Pero voy a contarles mi experiencia con la mamitis y todo lo que menciono arriba, primero la mamitis es un término utilizado en adultos, que luego fue tergiversado y adaptado a los niños. Que no iba poder sociabilizar con otros niños: Luciano es recontra sociable, hace más amigos que los que ha hecho su mamá en toda su vida. Que no iba a poder dormir solo: Luciano ahora pide que lo lleven a su cama a dormir (y eso que tiene “mamitis”). Que no iba a poder comer solo: ahora agarra su tenedor y su cuchara y no deja que mamá le dé así se le caiga media cuchara al piso. Que cuando vaya al nido iba a llorar mucho, pues fue uno de los pocos niños que no lloró cuando entró al nido (la que lloró fui yo y a moco tendido, literalmente). Que no iba a tener vida por estar pegada a él, pero si mi vida está a su lado, no quiero otra vida sin él y crecen tan rápido que miles de momentos se pasan en un instante y no me quiero perder ni uno. Que me esconda para que no me vea irme o que no le diga que me voy: Luciano ahora, cuando le digo que me voy no llora y me dice ya mamá porque sabe que regreso, nunca, desde que era pequeño me fui sin decirle que me iba porque si no, en vez de no llorar, iba a crecer con la inseguridad de que su mamá en cualquier momento desaparecía. Que lo deje llorar, que no lo cargue, que es un llorón, un engreído y todo lo demás: a Luciano lo cargo a cada rato pero lo ayudo a avanzar solo cuando lo necesita, lo dejo llorar cuando hace pataletas, no cuando me está pidiendo que no me vaya o que tiene sueño o hambre o que no le gusta un lugar, no creo que sea engreído por eso.

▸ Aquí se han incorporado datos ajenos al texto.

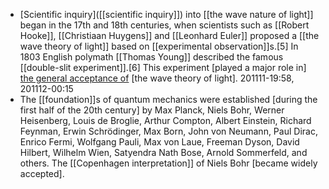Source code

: - [Scientific inquiry]([[scientific inquiry]]) into [[the wave nature of light]] began in the 17th and 18th centuries, when scientists such as [[Robert Hooke]], [[Christiaan Huygens]] and [[Leonhard Euler]] proposed a [[the wave theory of light]] based on [[experimental observation]]s.[5] In 1803 English polymath [[Thomas Young]] described the famous [[double-slit experiment]].[6] This experiment [played a major role in] [the general acceptance of]([[acceptance]]) [the wave theory of light]. 
201111-19:58, 201112-00:15
- The [[foundation]]s of quantum mechanics were established [during the first half of the 20th century] by Max Planck, Niels Bohr, Werner Heisenberg, Louis de Broglie, Arthur Compton, Albert Einstein, Richard Feynman, Erwin Schrödinger, Max Born, John von Neumann, Paul Dirac, Enrico Fermi, Wolfgang Pauli, Max von Laue, Freeman Dyson, David Hilbert, Wilhelm Wien, Satyendra Nath Bose, Arnold Sommerfeld, and others. The [[Copenhagen interpretation]] of Niels Bohr [became widely accepted].
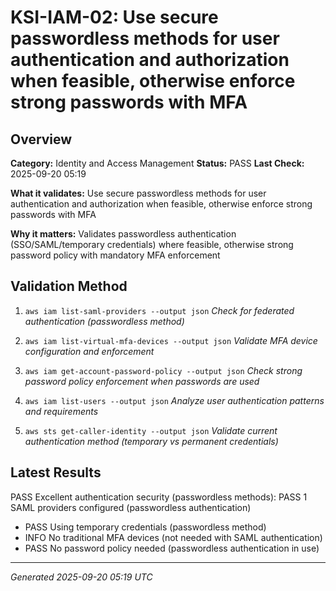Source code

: # KSI-IAM-02: Use secure passwordless methods for user authentication and authorization when feasible, otherwise enforce strong passwords with MFA

## Overview

**Category:** Identity and Access Management
**Status:** PASS
**Last Check:** 2025-09-20 05:19

**What it validates:** Use secure passwordless methods for user authentication and authorization when feasible, otherwise enforce strong passwords with MFA

**Why it matters:** Validates passwordless authentication (SSO/SAML/temporary credentials) where feasible, otherwise strong password policy with mandatory MFA enforcement

## Validation Method

1. `aws iam list-saml-providers --output json`
   *Check for federated authentication (passwordless method)*

2. `aws iam list-virtual-mfa-devices --output json`
   *Validate MFA device configuration and enforcement*

3. `aws iam get-account-password-policy --output json`
   *Check strong password policy enforcement when passwords are used*

4. `aws iam list-users --output json`
   *Analyze user authentication patterns and requirements*

5. `aws sts get-caller-identity --output json`
   *Validate current authentication method (temporary vs permanent credentials)*

## Latest Results

PASS Excellent authentication security (passwordless methods): PASS 1 SAML providers configured (passwordless authentication)
- PASS Using temporary credentials (passwordless method)
- INFO No traditional MFA devices (not needed with SAML authentication)
- PASS No password policy needed (passwordless authentication in use)

---
*Generated 2025-09-20 05:19 UTC*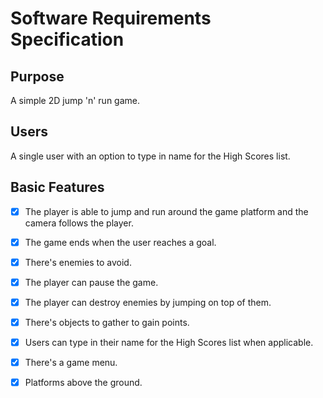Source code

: # Software Requirements Specification

## Purpose

A simple 2D jump 'n' run game. 

## Users

A single user with an option to type in name for the High Scores list.

## Basic Features

- [x] The player is able to jump and run around the game platform and the camera follows the player.
- [x] The game ends when the user reaches a goal.
- [x] There's enemies to avoid.
- [x] The player can pause the game.
- [x] The player can destroy enemies by jumping on top of them.
- [x] There's objects to gather to gain points.
- [x] Users can type in their name for the High Scores list when applicable.
- [x] There's a game menu.
- [x] Platforms above the ground.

Los hijos crecen muy rápido, y solos empiezan a explorar el mundo, pero tienen que tener la seguridad y el respaldo de alguien para empezar. Ya cuando estén listos, los dejaremos volar y los ayudaremos en cada paso que den, verdad? Así que, mi consejo en este post es que carguen a su hijo las veces que quieran, que les den de comer, los arropen, les canten, los abracen, los mimen y siempre les digan que van a salir, sólo fortaleciendo su confianza y seguridad ellos se sentirán capaces de “volar solos” mientras tanto, aprendamos nosotros de ellos cada día, que tienen tanto por enseñarnos.